▸ **Aim of the task**
Would you print the listing that follows exactly, but without its pictures?

== Segment start ==

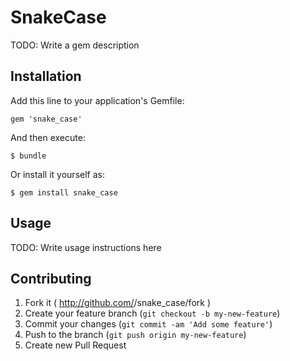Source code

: # SnakeCase

TODO: Write a gem description

## Installation

Add this line to your application's Gemfile:

    gem 'snake_case'

And then execute:

    $ bundle

Or install it yourself as:

    $ gem install snake_case

## Usage

TODO: Write usage instructions here

## Contributing

1. Fork it ( http://github.com/<my-github-username>/snake_case/fork )
2. Create your feature branch (`git checkout -b my-new-feature`)
3. Commit your changes (`git commit -am 'Add some feature'`)
4. Push to the branch (`git push origin my-new-feature`)
5. Create new Pull Request
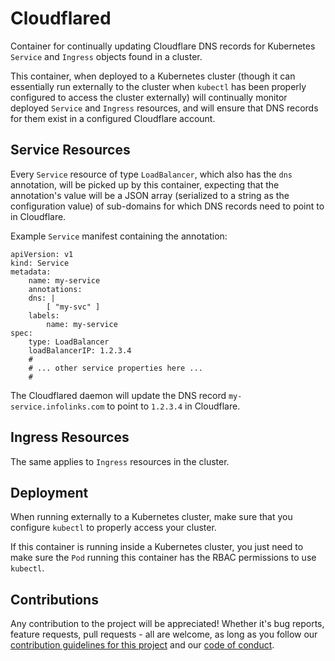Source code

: # Cloudflared

Container for continually updating Cloudflare DNS records for Kubernetes
`Service` and `Ingress` objects found in a cluster.

This container, when deployed to a Kubernetes cluster (though it can
essentially run externally to the cluster when `kubectl` has been
properly configured to access the cluster externally) will continually
monitor deployed `Service` and `Ingress` resources, and will ensure that
DNS records for them exist in a configured Cloudflare account.

## Service Resources

Every `Service` resource of type `LoadBalancer`, which also has the
`dns` annotation, will be picked up by this container, expecting that
the annotation's value will be a JSON array (serialized to a string as
the configuration value) of sub-domains for which DNS records need to
point to in Cloudflare.

Example `Service` manifest containing the annotation:

    apiVersion: v1
    kind: Service
    metadata:
        name: my-service
        annotations:
        dns: |
            [ "my-svc" ]
        labels:
            name: my-service
    spec:
        type: LoadBalancer
        loadBalancerIP: 1.2.3.4
        #
        # ... other service properties here ...
        #

The Cloudflared daemon will update the DNS record `my-service.infolinks.com`
to point to `1.2.3.4` in Cloudflare.

## Ingress Resources

The same applies to `Ingress` resources in the cluster.

## Deployment

When running externally to a Kubernetes cluster, make sure that you
configure `kubectl` to properly access your cluster.

If this container is running inside a Kubernetes cluster, you just need
to make sure the `Pod` running this container has the RBAC permissions
to use `kubectl`.

## Contributions

Any contribution to the project will be appreciated! Whether it's bug
reports, feature requests, pull requests - all are welcome, as long as
you follow our [contribution guidelines for this project](CONTRIBUTING.md)
and our [code of conduct](CODE_OF_CONDUCT.md).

== Segment end ==

▸ **Your solution**
Source code

: # SnakeCase

TODO: Write a gem description

## Installation

Add this line to your application's Gemfile:

    gem 'snake_case'

And then execute:

    $ bundle

Or install it yourself as:

    $ gem install snake_case

## Usage

TODO: Write usage instructions here

## Contributing

1. Fork it ( http://github.com/<my-github-username>/snake_case/fork )
2. Create your feature branch (`git checkout -b my-new-feature`)
3. Commit your changes (`git commit -am 'Add some feature'`)
4. Push to the branch (`git push origin my-new-feature`)
5. Create new Pull Request
Source code

: # Cloudflared

Container for continually updating Cloudflare DNS records for Kubernetes
`Service` and `Ingress` objects found in a cluster.

This container, when deployed to a Kubernetes cluster (though it can
essentially run externally to the cluster when `kubectl` has been
properly configured to access the cluster externally) will continually
monitor deployed `Service` and `Ingress` resources, and will ensure that
DNS records for them exist in a configured Cloudflare account.

## Service Resources

Every `Service` resource of type `LoadBalancer`, which also has the
`dns` annotation, will be picked up by this container, expecting that
the annotation's value will be a JSON array (serialized to a string as
the configuration value) of sub-domains for which DNS records need to
point to in Cloudflare.

Example `Service` manifest containing the annotation:

    apiVersion: v1
    kind: Service
    metadata:
        name: my-service
        annotations:
        dns: |
            [ "my-svc" ]
        labels:
            name: my-service
    spec:
        type: LoadBalancer
        loadBalancerIP: 1.2.3.4
        #
        # ... other service properties here ...
        #

The Cloudflared daemon will update the DNS record `my-service.infolinks.com`
to point to `1.2.3.4` in Cloudflare.

## Ingress Resources

The same applies to `Ingress` resources in the cluster.

## Deployment

When running externally to a Kubernetes cluster, make sure that you
configure `kubectl` to properly access your cluster.

If this container is running inside a Kubernetes cluster, you just need
to make sure the `Pod` running this container has the RBAC permissions
to use `kubectl`.

## Contributions

Any contribution to the project will be appreciated! Whether it's bug
reports, feature requests, pull requests - all are welcome, as long as
you follow our [contribution guidelines for this project](CONTRIBUTING.md)
and our [code of conduct](CODE_OF_CONDUCT.md).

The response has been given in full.